**Work order**. Look through the data below for the line with "Same as [Customer" and the line with "## Frequency of", then output those two and all lines in between, exactly as written.

─── Records supplied

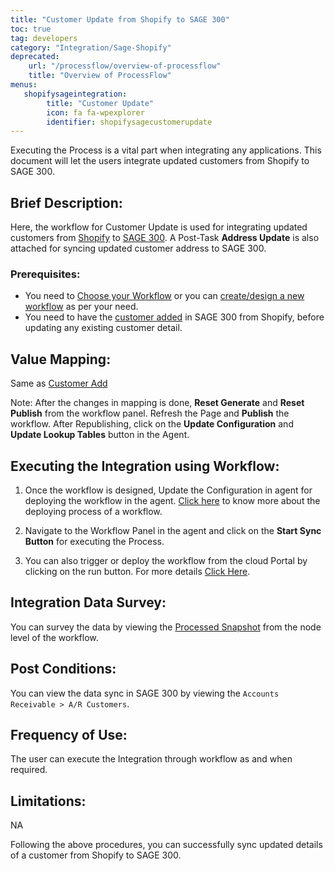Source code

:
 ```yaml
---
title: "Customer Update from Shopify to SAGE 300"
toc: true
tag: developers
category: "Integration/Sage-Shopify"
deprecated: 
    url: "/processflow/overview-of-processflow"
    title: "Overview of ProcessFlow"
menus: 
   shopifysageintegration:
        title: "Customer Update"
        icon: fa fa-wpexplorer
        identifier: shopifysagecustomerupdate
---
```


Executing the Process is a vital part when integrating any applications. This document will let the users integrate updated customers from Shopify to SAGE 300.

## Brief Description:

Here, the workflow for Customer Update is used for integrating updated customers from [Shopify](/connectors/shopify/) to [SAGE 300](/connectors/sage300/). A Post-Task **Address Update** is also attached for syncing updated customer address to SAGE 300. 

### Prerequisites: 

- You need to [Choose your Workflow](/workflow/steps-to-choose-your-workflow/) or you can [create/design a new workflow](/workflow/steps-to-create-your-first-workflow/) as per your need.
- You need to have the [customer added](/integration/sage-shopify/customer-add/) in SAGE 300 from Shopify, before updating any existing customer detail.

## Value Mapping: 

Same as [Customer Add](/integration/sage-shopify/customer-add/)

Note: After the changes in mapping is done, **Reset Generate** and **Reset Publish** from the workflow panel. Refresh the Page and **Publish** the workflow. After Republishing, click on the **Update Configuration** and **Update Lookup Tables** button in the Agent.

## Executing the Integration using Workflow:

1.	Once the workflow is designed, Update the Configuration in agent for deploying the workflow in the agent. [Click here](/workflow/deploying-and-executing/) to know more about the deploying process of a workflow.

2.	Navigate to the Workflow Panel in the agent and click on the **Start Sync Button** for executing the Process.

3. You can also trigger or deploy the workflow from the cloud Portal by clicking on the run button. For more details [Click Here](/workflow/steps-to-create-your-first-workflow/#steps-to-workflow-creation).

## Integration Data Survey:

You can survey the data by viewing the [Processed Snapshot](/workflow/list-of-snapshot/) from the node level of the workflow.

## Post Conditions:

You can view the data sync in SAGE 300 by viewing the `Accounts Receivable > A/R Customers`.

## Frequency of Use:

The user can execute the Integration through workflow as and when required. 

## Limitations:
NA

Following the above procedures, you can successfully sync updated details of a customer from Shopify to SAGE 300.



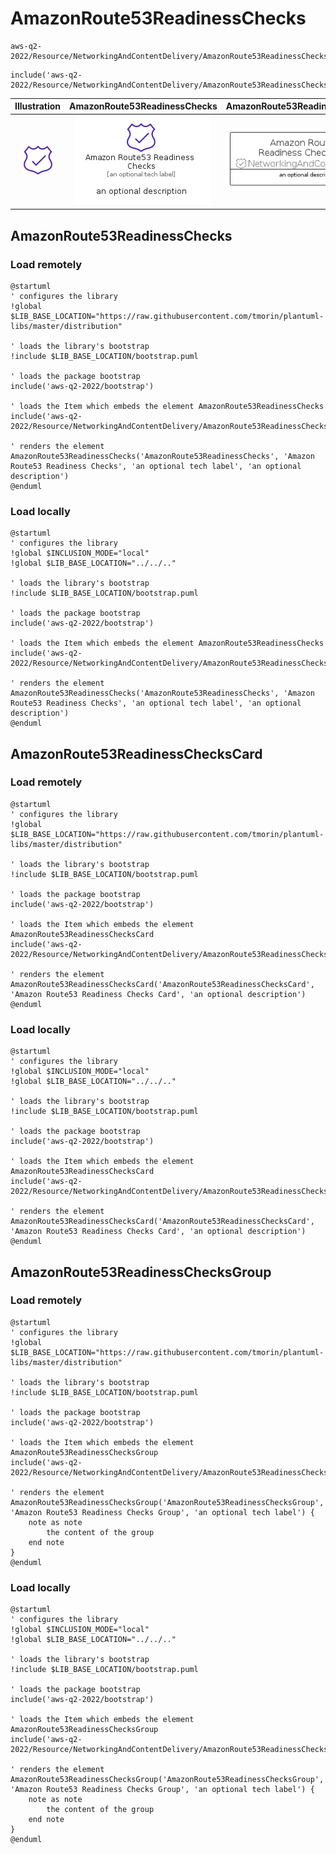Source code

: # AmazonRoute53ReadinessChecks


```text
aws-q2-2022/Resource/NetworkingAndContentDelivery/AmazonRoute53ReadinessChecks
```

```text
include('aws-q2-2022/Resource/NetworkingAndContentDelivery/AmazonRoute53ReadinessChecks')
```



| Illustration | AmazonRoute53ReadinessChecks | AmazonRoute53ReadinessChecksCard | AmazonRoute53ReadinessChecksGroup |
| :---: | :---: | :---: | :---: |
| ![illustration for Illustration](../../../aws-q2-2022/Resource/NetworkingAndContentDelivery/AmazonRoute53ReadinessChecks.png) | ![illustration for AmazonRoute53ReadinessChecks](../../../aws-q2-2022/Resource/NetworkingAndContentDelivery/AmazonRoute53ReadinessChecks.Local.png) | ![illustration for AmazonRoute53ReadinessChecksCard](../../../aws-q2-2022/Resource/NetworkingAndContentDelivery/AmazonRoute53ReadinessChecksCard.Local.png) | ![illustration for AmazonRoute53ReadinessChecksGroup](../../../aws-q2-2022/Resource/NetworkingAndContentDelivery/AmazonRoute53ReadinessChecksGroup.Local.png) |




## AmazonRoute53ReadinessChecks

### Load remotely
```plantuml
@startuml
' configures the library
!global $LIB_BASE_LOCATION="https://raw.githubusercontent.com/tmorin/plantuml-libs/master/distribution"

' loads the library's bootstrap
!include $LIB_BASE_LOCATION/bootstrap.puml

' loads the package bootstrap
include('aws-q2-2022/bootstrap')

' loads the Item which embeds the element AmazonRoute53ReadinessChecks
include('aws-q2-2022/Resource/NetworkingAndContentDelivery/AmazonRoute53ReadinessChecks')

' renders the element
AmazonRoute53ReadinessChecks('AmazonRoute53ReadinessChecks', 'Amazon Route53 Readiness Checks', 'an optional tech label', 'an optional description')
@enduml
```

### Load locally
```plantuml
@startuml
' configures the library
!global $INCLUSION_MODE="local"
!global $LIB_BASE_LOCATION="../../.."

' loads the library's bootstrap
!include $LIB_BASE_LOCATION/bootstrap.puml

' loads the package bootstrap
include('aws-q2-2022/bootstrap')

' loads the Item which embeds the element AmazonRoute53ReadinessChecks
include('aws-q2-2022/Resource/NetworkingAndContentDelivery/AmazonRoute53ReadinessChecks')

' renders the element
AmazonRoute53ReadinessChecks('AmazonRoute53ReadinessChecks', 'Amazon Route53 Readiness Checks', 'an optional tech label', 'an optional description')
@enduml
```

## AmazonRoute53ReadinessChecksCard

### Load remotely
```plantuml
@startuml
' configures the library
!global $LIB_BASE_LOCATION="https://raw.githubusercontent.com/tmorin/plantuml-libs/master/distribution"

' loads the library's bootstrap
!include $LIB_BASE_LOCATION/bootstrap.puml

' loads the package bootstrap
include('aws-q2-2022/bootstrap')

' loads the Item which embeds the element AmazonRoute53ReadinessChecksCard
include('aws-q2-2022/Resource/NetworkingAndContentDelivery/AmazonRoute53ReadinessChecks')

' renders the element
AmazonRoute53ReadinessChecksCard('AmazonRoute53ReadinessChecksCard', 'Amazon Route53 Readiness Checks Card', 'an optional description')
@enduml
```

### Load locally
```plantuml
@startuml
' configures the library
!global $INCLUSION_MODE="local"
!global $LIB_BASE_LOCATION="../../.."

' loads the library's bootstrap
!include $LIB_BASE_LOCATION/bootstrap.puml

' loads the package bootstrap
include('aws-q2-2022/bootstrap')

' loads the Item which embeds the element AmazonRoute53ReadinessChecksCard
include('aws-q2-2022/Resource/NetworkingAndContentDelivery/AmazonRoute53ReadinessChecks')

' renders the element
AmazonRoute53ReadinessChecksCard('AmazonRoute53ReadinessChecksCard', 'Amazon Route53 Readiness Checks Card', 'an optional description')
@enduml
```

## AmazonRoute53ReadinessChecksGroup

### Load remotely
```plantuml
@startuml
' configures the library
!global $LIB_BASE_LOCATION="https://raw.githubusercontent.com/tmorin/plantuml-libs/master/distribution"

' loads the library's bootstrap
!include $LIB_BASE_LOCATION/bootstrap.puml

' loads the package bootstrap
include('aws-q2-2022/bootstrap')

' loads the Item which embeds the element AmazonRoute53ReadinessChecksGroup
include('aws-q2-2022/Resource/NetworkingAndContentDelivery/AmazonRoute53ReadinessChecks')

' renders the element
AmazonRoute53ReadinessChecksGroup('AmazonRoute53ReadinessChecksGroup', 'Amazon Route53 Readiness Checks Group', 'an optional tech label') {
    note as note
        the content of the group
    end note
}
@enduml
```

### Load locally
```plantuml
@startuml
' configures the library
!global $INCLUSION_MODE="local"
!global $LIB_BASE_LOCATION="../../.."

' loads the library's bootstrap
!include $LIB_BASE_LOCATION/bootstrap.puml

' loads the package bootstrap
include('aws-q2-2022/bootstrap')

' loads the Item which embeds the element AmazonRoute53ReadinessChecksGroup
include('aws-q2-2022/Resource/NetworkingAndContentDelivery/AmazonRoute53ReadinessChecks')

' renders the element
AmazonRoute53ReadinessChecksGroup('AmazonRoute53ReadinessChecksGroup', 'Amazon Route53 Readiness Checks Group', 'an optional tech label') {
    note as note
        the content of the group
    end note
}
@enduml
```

──────

**Expected answer**.
Same as [Customer Add](/integration/sage-shopify/customer-add/)

Note: After the changes in mapping is done, **Reset Generate** and **Reset Publish** from the workflow panel. Refresh the Page and **Publish** the workflow. After Republishing, click on the **Update Configuration** and **Update Lookup Tables** button in the Agent.

## Executing the Integration using Workflow:

1.	Once the workflow is designed, Update the Configuration in agent for deploying the workflow in the agent. [Click here](/workflow/deploying-and-executing/) to know more about the deploying process of a workflow.

2.	Navigate to the Workflow Panel in the agent and click on the **Start Sync Button** for executing the Process.

3. You can also trigger or deploy the workflow from the cloud Portal by clicking on the run button. For more details [Click Here](/workflow/steps-to-create-your-first-workflow/#steps-to-workflow-creation).

## Integration Data Survey:

You can survey the data by viewing the [Processed Snapshot](/workflow/list-of-snapshot/) from the node level of the workflow.

## Post Conditions:

You can view the data sync in SAGE 300 by viewing the `Accounts Receivable > A/R Customers`.

## Frequency of Use:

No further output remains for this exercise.